Ah, but the ride of it all can be harrowing. It certainly has been for our new farmhand. In the spring of 2020, my son, Zach, left his high-risk restaurant job. His conundrum was rough: Jump into our pod or be left outside of it with no hugs, no family dinners, no Christmas fires. I remember feeling deep, dewy guilt over his decision. After all, it was me whom he was protecting—I was, in fact, the weakest link. My middle child had always been the most philosophical, and it was his contention that he would learn farming, paychecks be damned. And so, it began.

Some days have been jagged and hard. He has missed his friends, longed for the past, and struggled between the drive to be young and wild against his commitment to be part of our familial pod. He has also plunged his hands deep into the ground, guided fragile seedlings and plucked tomatoes for dinner salads. My son has worried over torrential rain, gloried in the final count of pickled cucumbers, and stood in the late hours of the day surveying his semi-feral garden. I have witnessed him nearly break, steady himself, and plan for the next sowing. Only time will tell if it was all a colossal mistake. Even then, I tell him, there’s simply nothing quite like a beautiful mess.

Because these things, I remember now, are often the same.

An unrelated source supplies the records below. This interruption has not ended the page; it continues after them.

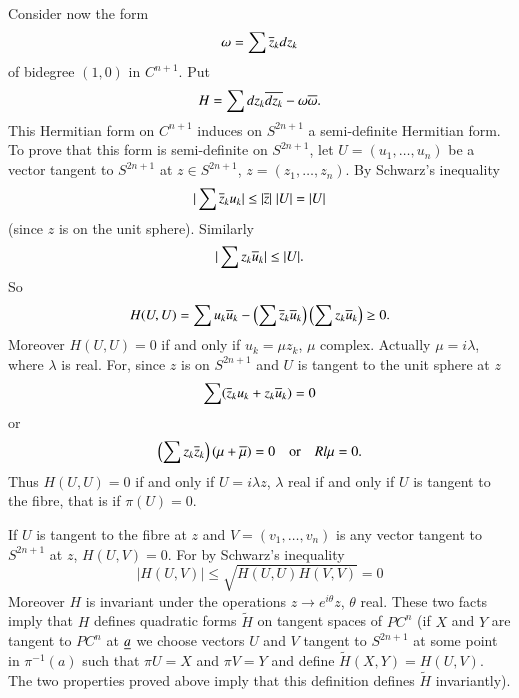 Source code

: Consider now the form
$$
\omega=\sum \overline{z}_{k}dz_{k}
$$
of bidegree $(1,0)$ in $C^{n+1}$. Put
$$
H=\sum dz_{k}\overline{dz_{k}}-\omega\overline{\omega}.
$$
This Hermitian form on $C^{n+1}$ induces on $S^{2n+1}$ a semi-definite
Hermitian form. To prove that this form is semi-definite on
$S^{2n+1}$, let $U=(u_{1},\ldots,u_{n})$ be a vector tangent to
$S^{2n+1}$ at $z\in S^{2n+1}$, $z=(z_{1},\ldots,z_{n})$. By Schwarz's
inequality
$$
|\sum \overline{z}_{k}u_{k}|\leq |\overline{z}|\;|U|=|U|
$$
(since $z$ is on the unit sphere). Similarly
$$
|\sum z_{k}\overline{u}_{k}|\leq |U|.
$$
So
$$
H(U,U)=\sum u_{k}\overline{u}_{k}-\left(\sum\overline{z}_{k}\overline{u}_{k}\right)
\left(\sum z_{k}\overline{u}_{k}\right)\geq 0.
$$
Moreover $H(U,U)=0$ if and only if $u_{k}=\mu z_{k}$, $\mu$
complex. Actually $\mu=i\lambda$, where $\lambda$ is real. For, since
$z$ is on $S^{2n+1}$ and $U$ is tangent to the unit sphere at $z$ 
$$
\sum(\overline{z}_{k}u_{k}+z_{k}\overline{u}_{k})=0
$$\pageoriginale
or
$$
\left(\sum z_{k}\overline{z}_{k}\right)(\mu+\overline{\mu})=0\quad\text{or}\quad Rl\mu=0.
$$
Thus $H(U,U)=0$ if and only if $U=i\lambda z$, $\lambda$ real \iec if
and only if $U$ is tangent to the fibre, that is if $\pi(U)=0$.

If $U$ is tangent to the fibre at $z$ and $V=(v_{1},\ldots,v_{n})$ is
any vector tangent to $S^{2n+1}$ at $z$, $H(U,V)=0$. For by Schwarz's
inequality
$$
|H(U,V)|\leq \sqrt{H(U,U)H(V,V)}=0
$$
Moreover $H$ is invariant under the operations $z\to e^{i\theta}z$,
$\theta$ real. These two facts imply that $H$ defines quadratic forms
$\widetilde{H}$ on tangent spaces of $PC^{n}$ (if $X$ and $Y$
are tangent to $PC^{n}$ at $\underline{a}$ we choose vectors $U$ and $V$
tangent to $S^{2n+1}$ at some point in $\pi^{-1}(a)$ such that $\pi
U=X$ and $\pi V=Y$ and define $\widetilde{H}(X,Y)=H(U,V)$. The two
properties proved above imply that this definition defines
$\widetilde{H}$ invariantly).

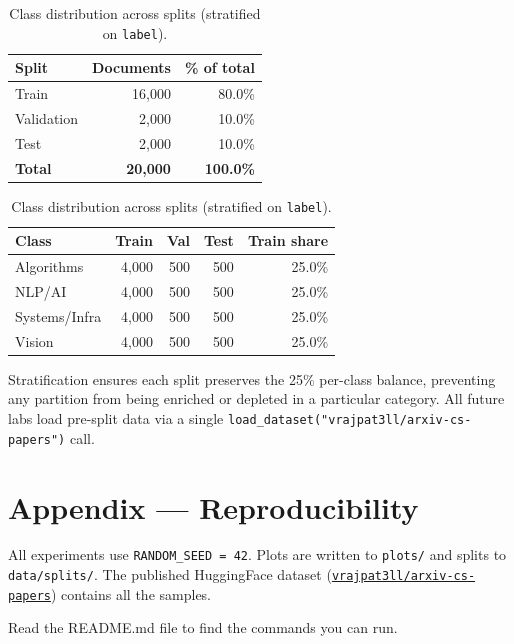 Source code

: \documentclass[10pt,a4paper]{article}
\begin{document}
\begin{table}[H]
\centering

\begin{minipage}[t]{0.48\linewidth}
\centering
\small
\caption{Dataset split sizes.}
\begin{tabular}{lrr}
\toprule
\textbf{Split} & \textbf{Documents} & \textbf{\% of total} \\
\midrule
Train      & 16{,}000 & 80.0\% \\
Validation &  2{,}000 & 10.0\% \\
Test       &  2{,}000 & 10.0\% \\
\midrule
\textbf{Total} & \textbf{20{,}000} & \textbf{100.0\%} \\
\bottomrule
\end{tabular}
\end{minipage}
\hfill
\begin{minipage}[t]{0.48\linewidth}
\centering
\small
\caption{Class distribution across splits (stratified on \texttt{label}).}
\begin{tabular}{lrrrr}
\toprule
\textbf{Class} & \textbf{Train} & \textbf{Val} & \textbf{Test} & \textbf{Train share} \\
\midrule
Algorithms    & 4{,}000 & 500 & 500 & 25.0\% \\
NLP/AI        & 4{,}000 & 500 & 500 & 25.0\% \\
Systems/Infra & 4{,}000 & 500 & 500 & 25.0\% \\
Vision        & 4{,}000 & 500 & 500 & 25.0\% \\
\bottomrule
\end{tabular}
\end{minipage}

\end{table}

Stratification ensures each split preserves the 25\% per-class balance, preventing any partition from being enriched or depleted in a particular category. All future labs load pre-split data via a single \texttt{load\_dataset("vrajpat3ll/arxiv-cs-papers")} call.

\section*{Appendix --- Reproducibility}

All experiments use \texttt{RANDOM\_SEED = 42}. Plots are written to \texttt{plots/} and splits to \texttt{data/splits/}. The published HuggingFace dataset (\href{https://huggingface.co/datasets/vrajpat3ll/arxiv-cs-papers}{\texttt{vrajpat3ll/arxiv-cs-papers}}) contains all the samples.

Read the README.md file to find the commands you can run.
\end{document}

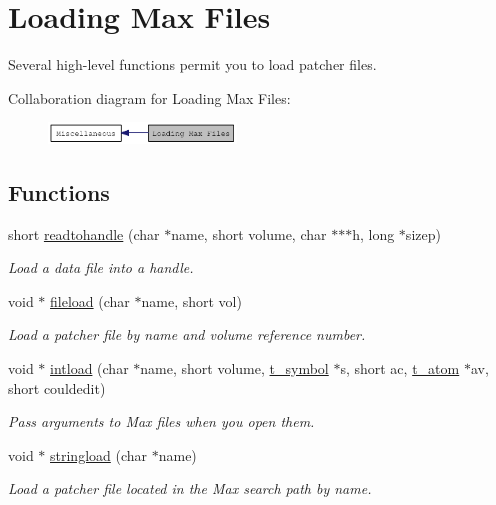 \hypertarget{group__loading__max__files}{
\section{Loading Max Files}
\label{group__loading__max__files}
}


Several high-\/level functions permit you to load patcher files.  


Collaboration diagram for Loading Max Files:\nopagebreak
\begin{figure}[H]
\begin{center}
\leavevmode
\includegraphics[width=142pt]{group__loading__max__files}
\end{center}
\end{figure}
\subsection*{Functions}
\begin{DoxyCompactItemize}
\item 
short \hyperlink{group__loading__max__files_ga7060a31b3b59a0ba1b08cd5f7b89704b}{readtohandle} (char $\ast$name, short volume, char $\ast$$\ast$$\ast$h, long $\ast$sizep)
\begin{DoxyCompactList}\small\item\em Load a data file into a handle. \item\end{DoxyCompactList}\item 
void $\ast$ \hyperlink{group__loading__max__files_ga1fb5c65c6c0ff9d2c92a7f95da9c7635}{fileload} (char $\ast$name, short vol)
\begin{DoxyCompactList}\small\item\em Load a patcher file by name and volume reference number. \item\end{DoxyCompactList}\item 
void $\ast$ \hyperlink{group__loading__max__files_gaf04b19ac11c4ce1d2641aa409cbd7128}{intload} (char $\ast$name, short volume, \hyperlink{structt__symbol}{t\_\-symbol} $\ast$s, short ac, \hyperlink{structt__atom}{t\_\-atom} $\ast$av, short couldedit)
\begin{DoxyCompactList}\small\item\em Pass arguments to Max files when you open them. \item\end{DoxyCompactList}\item 
void $\ast$ \hyperlink{group__loading__max__files_ga8797a7efcb5a716e8ee0aa8a588b4a69}{stringload} (char $\ast$name)
\begin{DoxyCompactList}\small\item\em Load a patcher file located in the Max search path by name. \item\end{DoxyCompactList}\end{DoxyCompactItemize}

It doesn’t escape me that Zach’s birthday is in May, the month that my amaryllis will erupt in dogged indifference to the mistakes of a gardener. These will always be my vagabond bloomers—just like my son—harboring within them the energy to grow again. And when I lose the fire in my belly, when starting over on fallow land weighs heavy, I think of the lesson an old woman once handed me while on her knees in a garden.

It shimmers in my son’s eyes now like a bulb holding on for late spring.  He counts his gardening mistakes as if counting the heads of sheep, assuring that each one is still within eyesight. They have become wards before planting and markers of a decent day’s work. They never require absolution, for in each one is the seed of another cycle. Farmers are often the most philosophical lot. 

Today, I stood in my high tunnel, toes dug deep into the compost layer that promises spring in spite of a pandemic, and just grounded there. It could be, this garden. I could make a mistake, I whisper in prayer to the past. It’s all on the precipice, the muddy edge, between a wreckage and an Eden. 

And that’s when I hear her, my grandma with the ragged fingers that fought their way through those amaryllis beds every year. I hear her voice as my son picks up a spade, when my mistakes become a field, when my barn cat closes his eyes and stands in the sun as if in worship. She is with me as I lift my first grandchild and whisper promises of strawberries in her ear. My grandma has become the wind that brings spring back around, winding through the pines that guarded our home through the winter nights. She is everywhere now.

I’m still making beautiful mistakes, down here on here on the ground. And these things are all the same.